Games are about art style and art people's ability to tweak stuff to look pretty. Procedural stuff doesn't lend itself to that, that's why it's not very viable for AAA development.
This and memory access. But w/o dedicated HW to do procedural stuff, you're trading a lot of compute power to do stuff like marble. Or any noise for that matter. Where do you get your random data from? Texture? Cool but your point was to minimize texture (or data in general) access. And then you've got to do a lot of postprocessing on the data itself which takes cycles. A lot of them.
The discussion wasn't really so much about procedurals, but I do want to address this because I still see it all over the net.
The idea that you can't use procedurals to do artsy stuff is somewhat of an old myth. That was mainly the case when developers couldn't spare the polygon budget to model small objects and procedurals were plain, simple and in their inception.

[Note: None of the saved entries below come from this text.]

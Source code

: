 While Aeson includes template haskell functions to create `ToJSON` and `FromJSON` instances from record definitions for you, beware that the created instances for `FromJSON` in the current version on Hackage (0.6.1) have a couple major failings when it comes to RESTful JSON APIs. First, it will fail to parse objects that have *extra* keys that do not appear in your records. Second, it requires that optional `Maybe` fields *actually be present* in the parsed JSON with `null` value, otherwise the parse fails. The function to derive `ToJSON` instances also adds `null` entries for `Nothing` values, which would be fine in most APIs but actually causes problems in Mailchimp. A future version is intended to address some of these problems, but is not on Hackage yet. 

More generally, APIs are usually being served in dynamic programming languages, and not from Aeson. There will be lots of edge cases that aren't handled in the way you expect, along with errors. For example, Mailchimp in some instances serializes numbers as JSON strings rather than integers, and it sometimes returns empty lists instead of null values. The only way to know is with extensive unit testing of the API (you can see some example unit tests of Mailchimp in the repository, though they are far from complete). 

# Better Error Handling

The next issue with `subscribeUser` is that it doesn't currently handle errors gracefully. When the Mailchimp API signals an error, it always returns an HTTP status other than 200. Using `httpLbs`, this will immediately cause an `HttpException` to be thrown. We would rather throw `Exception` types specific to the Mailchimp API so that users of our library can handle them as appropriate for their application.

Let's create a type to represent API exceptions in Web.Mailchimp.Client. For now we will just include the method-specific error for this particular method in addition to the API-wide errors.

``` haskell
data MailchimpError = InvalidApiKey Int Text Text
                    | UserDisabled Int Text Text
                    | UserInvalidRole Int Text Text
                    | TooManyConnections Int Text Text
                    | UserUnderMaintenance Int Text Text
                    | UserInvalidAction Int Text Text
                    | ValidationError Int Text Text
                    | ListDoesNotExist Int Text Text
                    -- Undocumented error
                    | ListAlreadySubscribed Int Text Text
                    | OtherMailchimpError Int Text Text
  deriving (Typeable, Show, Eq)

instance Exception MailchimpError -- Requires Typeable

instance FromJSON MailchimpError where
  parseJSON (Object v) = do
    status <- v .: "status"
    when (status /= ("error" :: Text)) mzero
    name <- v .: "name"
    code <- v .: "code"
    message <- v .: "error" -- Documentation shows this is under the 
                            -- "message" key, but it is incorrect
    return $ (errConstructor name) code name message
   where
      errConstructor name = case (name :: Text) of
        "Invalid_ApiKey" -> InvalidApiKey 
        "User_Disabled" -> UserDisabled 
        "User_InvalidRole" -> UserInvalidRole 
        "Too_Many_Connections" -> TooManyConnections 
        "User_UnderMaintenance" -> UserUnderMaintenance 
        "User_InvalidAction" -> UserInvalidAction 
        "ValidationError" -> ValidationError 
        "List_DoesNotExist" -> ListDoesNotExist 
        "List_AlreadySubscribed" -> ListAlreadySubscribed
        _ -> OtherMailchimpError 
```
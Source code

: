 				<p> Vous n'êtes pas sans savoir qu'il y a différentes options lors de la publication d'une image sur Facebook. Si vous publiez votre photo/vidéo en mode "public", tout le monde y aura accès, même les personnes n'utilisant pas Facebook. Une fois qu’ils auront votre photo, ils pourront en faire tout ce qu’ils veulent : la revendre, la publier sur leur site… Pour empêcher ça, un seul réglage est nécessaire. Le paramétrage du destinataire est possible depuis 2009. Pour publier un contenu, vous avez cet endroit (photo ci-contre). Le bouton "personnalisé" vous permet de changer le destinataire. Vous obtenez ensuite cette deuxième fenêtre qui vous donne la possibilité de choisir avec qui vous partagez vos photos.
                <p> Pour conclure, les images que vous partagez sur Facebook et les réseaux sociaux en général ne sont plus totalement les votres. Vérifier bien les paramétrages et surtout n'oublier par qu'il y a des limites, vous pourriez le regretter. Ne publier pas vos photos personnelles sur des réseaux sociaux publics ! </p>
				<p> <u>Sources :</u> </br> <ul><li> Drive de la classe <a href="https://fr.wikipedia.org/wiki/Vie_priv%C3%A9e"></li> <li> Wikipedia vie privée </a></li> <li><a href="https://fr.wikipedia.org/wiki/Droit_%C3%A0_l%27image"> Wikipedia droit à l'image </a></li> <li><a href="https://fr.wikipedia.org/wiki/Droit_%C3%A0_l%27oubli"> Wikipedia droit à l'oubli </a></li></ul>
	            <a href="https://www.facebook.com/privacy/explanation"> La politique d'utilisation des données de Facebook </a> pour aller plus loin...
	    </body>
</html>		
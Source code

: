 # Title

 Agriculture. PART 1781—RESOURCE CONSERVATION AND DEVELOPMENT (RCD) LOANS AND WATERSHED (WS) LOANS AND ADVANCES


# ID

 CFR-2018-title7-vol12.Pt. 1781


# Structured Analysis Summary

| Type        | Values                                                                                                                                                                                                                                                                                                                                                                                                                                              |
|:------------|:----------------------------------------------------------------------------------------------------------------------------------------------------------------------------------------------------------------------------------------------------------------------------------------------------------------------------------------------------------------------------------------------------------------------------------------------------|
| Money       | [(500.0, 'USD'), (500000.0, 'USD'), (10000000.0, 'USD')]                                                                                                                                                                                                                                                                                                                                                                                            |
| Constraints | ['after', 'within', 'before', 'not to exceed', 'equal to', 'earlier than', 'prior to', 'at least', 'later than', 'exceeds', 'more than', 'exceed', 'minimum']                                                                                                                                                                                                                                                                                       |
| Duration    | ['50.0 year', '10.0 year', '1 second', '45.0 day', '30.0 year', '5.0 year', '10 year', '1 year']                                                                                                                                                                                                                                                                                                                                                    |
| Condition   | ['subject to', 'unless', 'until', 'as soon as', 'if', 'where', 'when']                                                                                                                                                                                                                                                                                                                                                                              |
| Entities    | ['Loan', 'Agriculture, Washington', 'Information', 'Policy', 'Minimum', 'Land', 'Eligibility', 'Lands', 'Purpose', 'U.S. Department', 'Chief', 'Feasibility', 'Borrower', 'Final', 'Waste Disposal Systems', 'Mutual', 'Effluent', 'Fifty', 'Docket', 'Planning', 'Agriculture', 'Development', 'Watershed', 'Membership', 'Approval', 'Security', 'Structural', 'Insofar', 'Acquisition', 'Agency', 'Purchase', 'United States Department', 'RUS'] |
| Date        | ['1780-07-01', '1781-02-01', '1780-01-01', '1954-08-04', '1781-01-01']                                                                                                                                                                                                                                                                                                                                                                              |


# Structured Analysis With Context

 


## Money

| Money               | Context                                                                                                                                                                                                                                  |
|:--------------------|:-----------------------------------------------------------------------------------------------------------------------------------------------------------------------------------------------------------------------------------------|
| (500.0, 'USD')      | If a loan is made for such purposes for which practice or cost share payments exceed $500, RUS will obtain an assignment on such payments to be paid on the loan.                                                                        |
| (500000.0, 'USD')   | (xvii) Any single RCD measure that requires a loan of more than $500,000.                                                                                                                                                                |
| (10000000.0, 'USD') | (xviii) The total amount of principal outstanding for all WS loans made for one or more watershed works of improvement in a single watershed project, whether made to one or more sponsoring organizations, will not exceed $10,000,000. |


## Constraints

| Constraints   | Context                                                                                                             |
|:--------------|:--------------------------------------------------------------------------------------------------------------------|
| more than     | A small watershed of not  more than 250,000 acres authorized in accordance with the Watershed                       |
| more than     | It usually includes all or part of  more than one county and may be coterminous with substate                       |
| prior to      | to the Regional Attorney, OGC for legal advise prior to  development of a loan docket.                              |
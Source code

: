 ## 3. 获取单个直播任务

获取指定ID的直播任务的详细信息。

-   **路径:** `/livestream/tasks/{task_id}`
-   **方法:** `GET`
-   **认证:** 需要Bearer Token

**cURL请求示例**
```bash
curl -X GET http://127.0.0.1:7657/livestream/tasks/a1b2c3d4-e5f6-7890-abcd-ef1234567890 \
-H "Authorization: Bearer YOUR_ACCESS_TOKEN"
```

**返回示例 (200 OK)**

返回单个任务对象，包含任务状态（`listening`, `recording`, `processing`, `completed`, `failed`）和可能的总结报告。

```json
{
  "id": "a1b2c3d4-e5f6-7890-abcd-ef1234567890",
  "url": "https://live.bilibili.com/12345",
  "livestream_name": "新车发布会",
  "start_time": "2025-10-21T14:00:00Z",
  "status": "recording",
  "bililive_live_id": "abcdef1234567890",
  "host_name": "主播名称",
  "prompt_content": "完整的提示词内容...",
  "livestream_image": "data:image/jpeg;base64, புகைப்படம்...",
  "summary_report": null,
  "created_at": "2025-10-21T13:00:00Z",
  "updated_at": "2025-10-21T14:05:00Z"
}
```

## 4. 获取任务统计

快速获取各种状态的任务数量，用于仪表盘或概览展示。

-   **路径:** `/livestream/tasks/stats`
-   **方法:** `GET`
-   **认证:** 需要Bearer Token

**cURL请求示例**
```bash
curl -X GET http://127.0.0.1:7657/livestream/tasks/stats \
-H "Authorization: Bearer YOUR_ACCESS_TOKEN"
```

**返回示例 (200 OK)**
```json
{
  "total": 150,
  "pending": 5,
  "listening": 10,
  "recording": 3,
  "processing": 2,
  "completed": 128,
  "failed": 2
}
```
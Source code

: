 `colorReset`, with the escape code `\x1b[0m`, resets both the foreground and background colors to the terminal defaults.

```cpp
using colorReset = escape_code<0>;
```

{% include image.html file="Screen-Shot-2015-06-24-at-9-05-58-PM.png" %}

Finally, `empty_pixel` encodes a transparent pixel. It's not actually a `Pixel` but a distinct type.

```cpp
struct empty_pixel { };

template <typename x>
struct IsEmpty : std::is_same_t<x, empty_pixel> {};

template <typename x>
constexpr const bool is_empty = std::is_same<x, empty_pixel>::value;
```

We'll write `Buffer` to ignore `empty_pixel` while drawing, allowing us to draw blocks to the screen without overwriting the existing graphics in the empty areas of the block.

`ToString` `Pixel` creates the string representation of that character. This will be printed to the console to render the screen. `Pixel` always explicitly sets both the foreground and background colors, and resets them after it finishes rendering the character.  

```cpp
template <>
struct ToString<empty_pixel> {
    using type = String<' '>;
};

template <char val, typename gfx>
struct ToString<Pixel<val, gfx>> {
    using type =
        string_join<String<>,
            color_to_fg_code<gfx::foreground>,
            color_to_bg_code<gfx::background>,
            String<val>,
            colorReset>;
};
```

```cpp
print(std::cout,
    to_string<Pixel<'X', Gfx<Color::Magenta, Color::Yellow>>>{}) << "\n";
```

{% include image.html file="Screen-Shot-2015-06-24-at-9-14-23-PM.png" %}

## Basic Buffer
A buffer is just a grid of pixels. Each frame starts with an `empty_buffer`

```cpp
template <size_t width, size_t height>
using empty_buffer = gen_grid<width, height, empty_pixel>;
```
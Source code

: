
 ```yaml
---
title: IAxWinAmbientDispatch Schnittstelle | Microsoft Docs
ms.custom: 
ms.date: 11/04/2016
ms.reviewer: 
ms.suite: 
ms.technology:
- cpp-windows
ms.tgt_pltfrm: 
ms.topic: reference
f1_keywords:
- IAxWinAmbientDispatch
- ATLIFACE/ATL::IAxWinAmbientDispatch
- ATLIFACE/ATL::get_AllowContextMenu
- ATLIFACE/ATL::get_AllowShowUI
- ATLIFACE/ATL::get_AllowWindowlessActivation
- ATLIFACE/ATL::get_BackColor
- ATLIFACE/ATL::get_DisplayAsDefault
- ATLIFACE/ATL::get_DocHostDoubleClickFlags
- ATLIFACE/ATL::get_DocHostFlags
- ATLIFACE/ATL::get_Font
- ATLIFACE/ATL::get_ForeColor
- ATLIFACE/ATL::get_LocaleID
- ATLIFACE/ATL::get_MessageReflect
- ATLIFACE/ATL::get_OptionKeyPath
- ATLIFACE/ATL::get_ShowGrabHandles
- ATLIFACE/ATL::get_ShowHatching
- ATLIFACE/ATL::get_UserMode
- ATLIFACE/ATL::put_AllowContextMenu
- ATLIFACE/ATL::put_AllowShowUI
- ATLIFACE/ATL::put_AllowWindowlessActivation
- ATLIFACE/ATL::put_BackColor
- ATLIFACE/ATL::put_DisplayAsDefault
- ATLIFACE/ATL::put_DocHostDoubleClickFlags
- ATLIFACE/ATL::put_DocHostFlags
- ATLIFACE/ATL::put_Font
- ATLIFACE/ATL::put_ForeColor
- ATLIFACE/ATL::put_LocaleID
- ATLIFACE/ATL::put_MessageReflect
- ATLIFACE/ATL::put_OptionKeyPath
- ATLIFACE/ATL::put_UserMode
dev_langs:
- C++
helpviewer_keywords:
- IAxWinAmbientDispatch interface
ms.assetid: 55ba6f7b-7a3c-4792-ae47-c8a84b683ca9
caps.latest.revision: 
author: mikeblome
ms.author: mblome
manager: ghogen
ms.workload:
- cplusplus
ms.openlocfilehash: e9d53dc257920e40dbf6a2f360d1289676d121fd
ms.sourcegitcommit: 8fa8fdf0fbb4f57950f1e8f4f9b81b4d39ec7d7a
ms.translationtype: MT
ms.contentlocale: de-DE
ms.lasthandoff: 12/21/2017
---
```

Take for example individual pieces of a character's attire. They would use textures or images, because they could draw the belt buckles, and the buttons, and add some touches to that 2D image. Or they would model them in 3D, but then unwrap the characters, turn the detail into 2D images which would later be skinned and the 3D detail brought back to life with some sort of bump mapping. The latter process is still common place today, but it has changed somewhat.
Now we are also beginning to display the 3D belt buckle in-game as a 3D object as well for the up close LOD models, the models closest to the camera. What we need now is to be able to show the leather texture pattern to make it look realistic and be able to zoom in on something like that and maintain clarity and resolution. Now you would use procedurals for that texture. Static images would lose out if you have the processing to spare. And that goes for the remaining pieces of your attire.
There's also a lot of new tools for procedurals today that allows for things not possible before. You can actually use them as a brush and mix them with image textures or other procedural to create a new regular image textures, or draw directly on a character. So a portion of your character's pant leg might be textures with one procedural, and another portion out of another, and in between you can have a static image if you so wanted.
If you're creating a 2D side scroller, and you really want hand drawn art, or a very cartoonish game, or something like Porject Spak, then you're still going to rely for good old fashion 2D images for a lot of your art, but for 3D games things have changed a lot.
Whether it's dirt, whether it's cloth, whether it's leather or metal...now that we're at a point where we're displaying the material's actual granular texture, procedurals are going to play a big role and could soon enough unseat image texture for the most commonly used types of textures in games. And all the arty stuff will still be there, but they be using actual 3D geometry to sculpt it out and present the art style. A lot of what used to be done in a 2D paint program to create a 2D image that would then be skinned on a character, is starting to move over to actual 3D sculpting using actual polygons and painted with procedurals, which now we have the power to carry it over to the game engine itself.
You can also animate them just as you do gifs but they require far less space to do so which is a big deal. Using animated procedurals with bump-mapping or displacement or even tessellation and realistic lighting can lead to some really interesting looks and effects.